How could we add 10 more meaningful years to our life? Living longer is not the answer. Greater leisure is not the answer. How to live more completely, or more purposefully, or more productively, how to lengthen real happiness and real fulfillment?
Well, these are the answers we seek. Our older people need new training, and they need new opportunities for not just a longer, but a longer and a much larger life.
We in Government are working on these problems of the very old. And we are certainly concerned with the problems of the very young--much more so now, I think, than we were a few years ago. We are now using the best brains outside of Government to help us master them, and I ask you to join us.
In a few days I am going to write a letter to the Secretary of HEW asking him to set up a very special group to make a very special study about what we can do in the twilight period of peoples' lives in this country-and to come in with strong recommendations that we can evaluate and consider.1
1The proposals of Secretary of Health, Education, and Welfare John W. Gardner on increasing social security benefits are summarized in the President's remarks at the Social Security Administration headquarters in Baltimore on October 12, 1966 (see Item 509).
And I want to ask you to join the best brains in helping us formulate some of these programs. I want each of you to walk out in the world determined--determined to move it, to contribute to it, and to shape it-to be leaders and not followers.
Now that is the commitment that carried me into public life as a very young man. I did not announce when I came here 35 years ago that I was going to roll up my sleeves and remake America, because I had read Rex Tugwell's announcement, and I saw that he telegraphed his shots. He didn't quite succeed all at the same time, although I had the same ideas and the same ambitions.

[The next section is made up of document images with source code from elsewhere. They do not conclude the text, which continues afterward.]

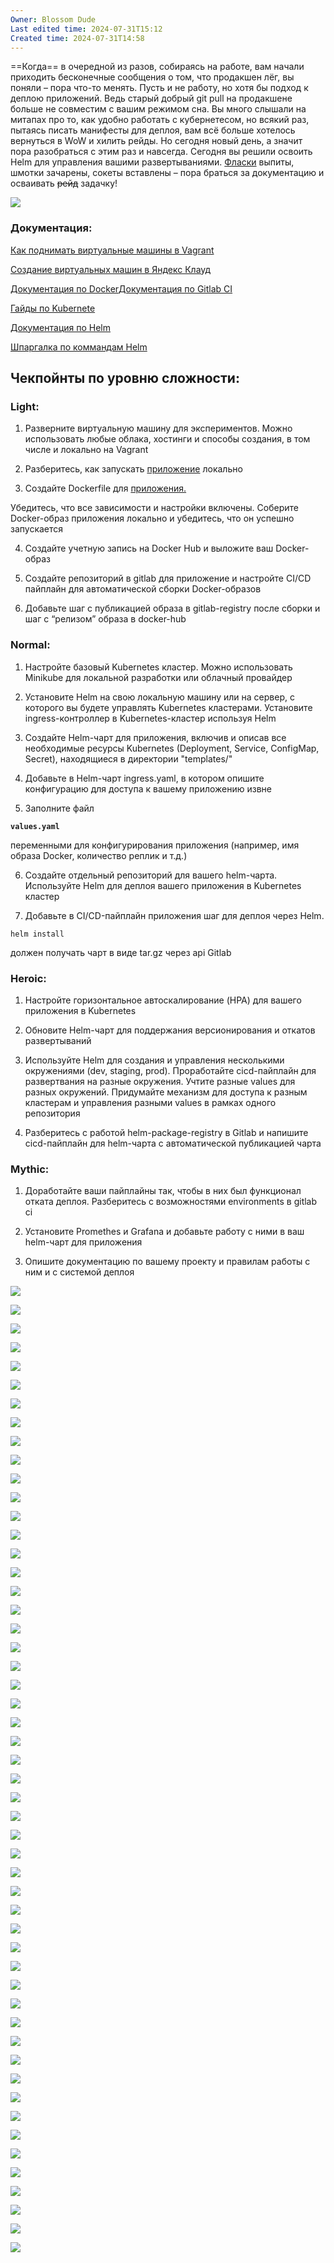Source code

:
 ```yaml
---
Owner: Blossom Dude
Last edited time: 2024-07-31T15:12
Created time: 2024-07-31T14:58
---
```

  

==Когда== в очередной из разов, собираясь на работе, вам начали приходить бесконечные сообщения о том, что продакшен лёг, вы поняли – пора что-то менять. Пусть и не работу, но хотя бы подход к деплою приложений. Ведь старый добрый git pull на продакшене больше не совместим с вашим режимом сна. Вы много слышали на митапах про то, как удобно работать с кубернетесом, но всякий раз, пытаясь писать манифесты для деплоя, вам всё больше хотелось вернуться в WoW и хилить рейды. Но сегодня новый день, а значит пора разобраться с этим раз и навсегда. Сегодня вы решили освоить Helm для управления вашими развертываниями. [Фласки](https://gitfront.io/r/deusops/Fsjok1dx89xG/flask-project-01/) выпиты, шмотки зачарены, сокеты вставлены – пора браться за документацию и осваивать ~~рейд~~ задачку!

[![](https://web.telegram.org/a/blank.8dd283bceccca95a48d8.png)](https://web.telegram.org/a/blank.8dd283bceccca95a48d8.png)

### **Документация:**

[Как поднимать виртуальные машины в Vagrant](https://gitlab.com/deusops/lessons/documentation/vagrant)

[Создание виртуальных машин в Яндекс Клауд](https://cloud.yandex.ru/ru/docs/tutorials/routing/web-service#create-vms)

[Документация по Docker](https://gitlab.com/deusops/lessons/documentation/docker)[Документация по Gitlab CI](https://gitlab.com/deusops/lessons/documentation/gitlab-ci)

[Гайды по Kubernete](https://gitlab.com/deusops/documentation/kubernetes)

[Документация по Helm](https://gitlab.com/deusops/documentation/helm)

[Шпаргалка по коммандам Helm](https://gitlab.com/deusops/documentation/helm/-/blob/main/cheatsheet/README.md)

  

## **Чекпойнты по уровню сложности:**

### **Light:**

1. Разверните виртуальную машину для экспериментов. Можно использовать любые облака, хостинги и способы создания, в том числе и локально на Vagrant

2. Разберитесь, как запускать [приложение](https://gitfront.io/r/deusops/Fsjok1dx89xG/flask-project-01/) локально

3. Создайте Dockerfile для [приложения.](https://gitfront.io/r/deusops/Fsjok1dx89xG/flask-project-01/)

Убедитесь, что все зависимости и настройки включены. Соберите Docker-образ приложения локально и убедитесь, что он успешно запускается

4. Создайте учетную запись на Docker Hub и выложите ваш Docker-образ

5. Создайте репозиторий в gitlab для приложение и настройте CI/CD пайплайн для автоматической сборки Docker-образов

6. Добавьте шаг с публикацией образа в gitlab-registry после сборки и шаг с “релизом” образа в docker-hub

  

### **Normal:**

1. Настройте базовый Kubernetes кластер. Можно использовать Minikube для локальной разработки или облачный провайдер

2. Установите Helm на свою локальную машину или на сервер, с которого вы будете управлять Kubernetes кластерами. Установите ingress-контроллер в Kubernetes-кластер используя Helm

3. Создайте Helm-чарт для приложения, включив и описав все необходимые ресурсы Kubernetes (Deployment, Service, ConfigMap, Secret), находящиеся в директории "templates/"

4. Добавьте в Helm-чарт ingress.yaml, в котором опишите конфигурацию для доступа к вашему приложению извне

5. Заполните файл

**`values.yaml`**

переменными для конфигурирования приложения (например, имя образа Docker, количество реплик и т.д.)

6. Создайте отдельный репозиторий для вашего helm-чарта. Используйте Helm для деплоя вашего приложения в Kubernetes кластер

7. Добавьте в CI/CD-пайплайн приложения шаг для деплоя через Helm.

```Plain
helm install
```

должен получать чарт в виде tar.gz через api Gitlab

  

### **Heroic:**

1. Настройте горизонтальное автоскалирование (HPA) для вашего приложения в Kubernetes

2. Обновите Helm-чарт для поддержания версионирования и откатов развертываний

3. Используйте Helm для создания и управления несколькими окружениями (dev, staging, prod). Проработайте cicd-пайплайн для развертвания на разные окружения. Учтите разные values для разных окружений. Придумайте механизм для доступа к разным кластерам и управления разными values в рамках одного репозитория

4. Разберитесь с работой helm-package-registry в Gitlab и напишите cicd-пайплайн для helm-чарта с автоматической публикацией чарта

  

### **Mythic:**

1. Доработайте ваши пайплайны так, чтобы в них был функционал отката деплоя. Разберитесь с возможностями environments в gitlab ci

2. Установите Promethes и Grafana и добавьте работу с ними в ваш helm-чарт для приложения

3. Опишите документацию по вашему проекту и правилам работы с ним и с системой деплоя

[![](https://web.telegram.org/a/blank.8dd283bceccca95a48d8.png)](https://web.telegram.org/a/blank.8dd283bceccca95a48d8.png)

[![](https://web.telegram.org/a/blank.8dd283bceccca95a48d8.png)](https://web.telegram.org/a/blank.8dd283bceccca95a48d8.png)

[![](https://web.telegram.org/a/blank.8dd283bceccca95a48d8.png)](https://web.telegram.org/a/blank.8dd283bceccca95a48d8.png)

[![](https://web.telegram.org/a/blank.8dd283bceccca95a48d8.png)](https://web.telegram.org/a/blank.8dd283bceccca95a48d8.png)

[![](https://web.telegram.org/a/blank.8dd283bceccca95a48d8.png)](https://web.telegram.org/a/blank.8dd283bceccca95a48d8.png)

[![](https://web.telegram.org/a/blank.8dd283bceccca95a48d8.png)](https://web.telegram.org/a/blank.8dd283bceccca95a48d8.png)

[![](https://web.telegram.org/a/blank.8dd283bceccca95a48d8.png)](https://web.telegram.org/a/blank.8dd283bceccca95a48d8.png)

[![](https://web.telegram.org/a/blank.8dd283bceccca95a48d8.png)](https://web.telegram.org/a/blank.8dd283bceccca95a48d8.png)

[![](https://web.telegram.org/a/blank.8dd283bceccca95a48d8.png)](https://web.telegram.org/a/blank.8dd283bceccca95a48d8.png)

[![](https://web.telegram.org/a/blank.8dd283bceccca95a48d8.png)](https://web.telegram.org/a/blank.8dd283bceccca95a48d8.png)

[![](https://web.telegram.org/a/blank.8dd283bceccca95a48d8.png)](https://web.telegram.org/a/blank.8dd283bceccca95a48d8.png)

[![](https://web.telegram.org/a/blank.8dd283bceccca95a48d8.png)](https://web.telegram.org/a/blank.8dd283bceccca95a48d8.png)

[![](https://web.telegram.org/a/blank.8dd283bceccca95a48d8.png)](https://web.telegram.org/a/blank.8dd283bceccca95a48d8.png)

[![](https://web.telegram.org/a/blank.8dd283bceccca95a48d8.png)](https://web.telegram.org/a/blank.8dd283bceccca95a48d8.png)

[![](https://web.telegram.org/a/blank.8dd283bceccca95a48d8.png)](https://web.telegram.org/a/blank.8dd283bceccca95a48d8.png)

[![](https://web.telegram.org/a/blank.8dd283bceccca95a48d8.png)](https://web.telegram.org/a/blank.8dd283bceccca95a48d8.png)

[![](https://web.telegram.org/a/blank.8dd283bceccca95a48d8.png)](https://web.telegram.org/a/blank.8dd283bceccca95a48d8.png)

[![](https://web.telegram.org/a/blank.8dd283bceccca95a48d8.png)](https://web.telegram.org/a/blank.8dd283bceccca95a48d8.png)

[![](https://web.telegram.org/a/blank.8dd283bceccca95a48d8.png)](https://web.telegram.org/a/blank.8dd283bceccca95a48d8.png)

[![](https://web.telegram.org/a/blank.8dd283bceccca95a48d8.png)](https://web.telegram.org/a/blank.8dd283bceccca95a48d8.png)

[![](https://web.telegram.org/a/blank.8dd283bceccca95a48d8.png)](https://web.telegram.org/a/blank.8dd283bceccca95a48d8.png)

[![](https://web.telegram.org/a/blank.8dd283bceccca95a48d8.png)](https://web.telegram.org/a/blank.8dd283bceccca95a48d8.png)

[![](https://web.telegram.org/a/blank.8dd283bceccca95a48d8.png)](https://web.telegram.org/a/blank.8dd283bceccca95a48d8.png)

[![](https://web.telegram.org/a/blank.8dd283bceccca95a48d8.png)](https://web.telegram.org/a/blank.8dd283bceccca95a48d8.png)

[![](https://web.telegram.org/a/blank.8dd283bceccca95a48d8.png)](https://web.telegram.org/a/blank.8dd283bceccca95a48d8.png)

[![](https://web.telegram.org/a/blank.8dd283bceccca95a48d8.png)](https://web.telegram.org/a/blank.8dd283bceccca95a48d8.png)

[![](https://web.telegram.org/a/blank.8dd283bceccca95a48d8.png)](https://web.telegram.org/a/blank.8dd283bceccca95a48d8.png)

[![](https://web.telegram.org/a/blank.8dd283bceccca95a48d8.png)](https://web.telegram.org/a/blank.8dd283bceccca95a48d8.png)

[![](https://web.telegram.org/a/blank.8dd283bceccca95a48d8.png)](https://web.telegram.org/a/blank.8dd283bceccca95a48d8.png)

[![](https://web.telegram.org/a/blank.8dd283bceccca95a48d8.png)](https://web.telegram.org/a/blank.8dd283bceccca95a48d8.png)

[![](https://web.telegram.org/a/blank.8dd283bceccca95a48d8.png)](https://web.telegram.org/a/blank.8dd283bceccca95a48d8.png)

[![](https://web.telegram.org/a/blank.8dd283bceccca95a48d8.png)](https://web.telegram.org/a/blank.8dd283bceccca95a48d8.png)

[![](https://web.telegram.org/a/blank.8dd283bceccca95a48d8.png)](https://web.telegram.org/a/blank.8dd283bceccca95a48d8.png)

[![](https://web.telegram.org/a/blank.8dd283bceccca95a48d8.png)](https://web.telegram.org/a/blank.8dd283bceccca95a48d8.png)

[![](https://web.telegram.org/a/blank.8dd283bceccca95a48d8.png)](https://web.telegram.org/a/blank.8dd283bceccca95a48d8.png)

[![](https://web.telegram.org/a/blank.8dd283bceccca95a48d8.png)](https://web.telegram.org/a/blank.8dd283bceccca95a48d8.png)

[![](https://web.telegram.org/a/blank.8dd283bceccca95a48d8.png)](https://web.telegram.org/a/blank.8dd283bceccca95a48d8.png)

[![](https://web.telegram.org/a/blank.8dd283bceccca95a48d8.png)](https://web.telegram.org/a/blank.8dd283bceccca95a48d8.png)

[![](https://web.telegram.org/a/blank.8dd283bceccca95a48d8.png)](https://web.telegram.org/a/blank.8dd283bceccca95a48d8.png)

[![](https://web.telegram.org/a/blank.8dd283bceccca95a48d8.png)](https://web.telegram.org/a/blank.8dd283bceccca95a48d8.png)

[![](https://web.telegram.org/a/blank.8dd283bceccca95a48d8.png)](https://web.telegram.org/a/blank.8dd283bceccca95a48d8.png)

[![](https://web.telegram.org/a/blank.8dd283bceccca95a48d8.png)](https://web.telegram.org/a/blank.8dd283bceccca95a48d8.png)

[![](https://web.telegram.org/a/blank.8dd283bceccca95a48d8.png)](https://web.telegram.org/a/blank.8dd283bceccca95a48d8.png)

[![](https://web.telegram.org/a/blank.8dd283bceccca95a48d8.png)](https://web.telegram.org/a/blank.8dd283bceccca95a48d8.png)

[![](https://web.telegram.org/a/blank.8dd283bceccca95a48d8.png)](https://web.telegram.org/a/blank.8dd283bceccca95a48d8.png)

[![](https://web.telegram.org/a/blank.8dd283bceccca95a48d8.png)](https://web.telegram.org/a/blank.8dd283bceccca95a48d8.png)

[![](https://web.telegram.org/a/blank.8dd283bceccca95a48d8.png)](https://web.telegram.org/a/blank.8dd283bceccca95a48d8.png)

[![](https://web.telegram.org/a/blank.8dd283bceccca95a48d8.png)](https://web.telegram.org/a/blank.8dd283bceccca95a48d8.png)

[![](https://web.telegram.org/a/blank.8dd283bceccca95a48d8.png)](https://web.telegram.org/a/blank.8dd283bceccca95a48d8.png)

[![](https://web.telegram.org/a/blank.8dd283bceccca95a48d8.png)](https://web.telegram.org/a/blank.8dd283bceccca95a48d8.png)

[![](https://web.telegram.org/a/blank.8dd283bceccca95a48d8.png)](https://web.telegram.org/a/blank.8dd283bceccca95a48d8.png)

[![](https://web.telegram.org/a/blank.8dd283bceccca95a48d8.png)](https://web.telegram.org/a/blank.8dd283bceccca95a48d8.png)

So you may not telegraph all you plan to do. You may not announce all you plan to do. But I do hope that you have the hope and the idea and the plan to roll up your sleeves and do something about improving conditions in this country and leaving this land a better place than you found it.
I feel that is the commitment that is responsible for me standing here as your President today. And I think one of you could, and very likely will, stand in this same place some day. Someone said to me the other night after seeing the television show I appeared in, "The President's Country"--and my part of this land: "You know, I had always heard all my life that any boy born in America had a chance to grow up and be President and now I believe it."
So I would remind each of you that any boy born in America has a chance to grow up and be President. It may happen to you. I hope if it should happen to you that you will be prepared for it.
Count it a day lost when the people of America can't go to sleep at night without knowing the world is a better place at bedtime than it was at breakfast.
The opportunity is here. Your parents have provided you with tools, ammunition, and implements that are given to no other people of your age in the world. You have more food, more clothes, better per capita income, better housing, more luxury, more recreation, better trained teachers, better schools than your young folks of any other area in the world.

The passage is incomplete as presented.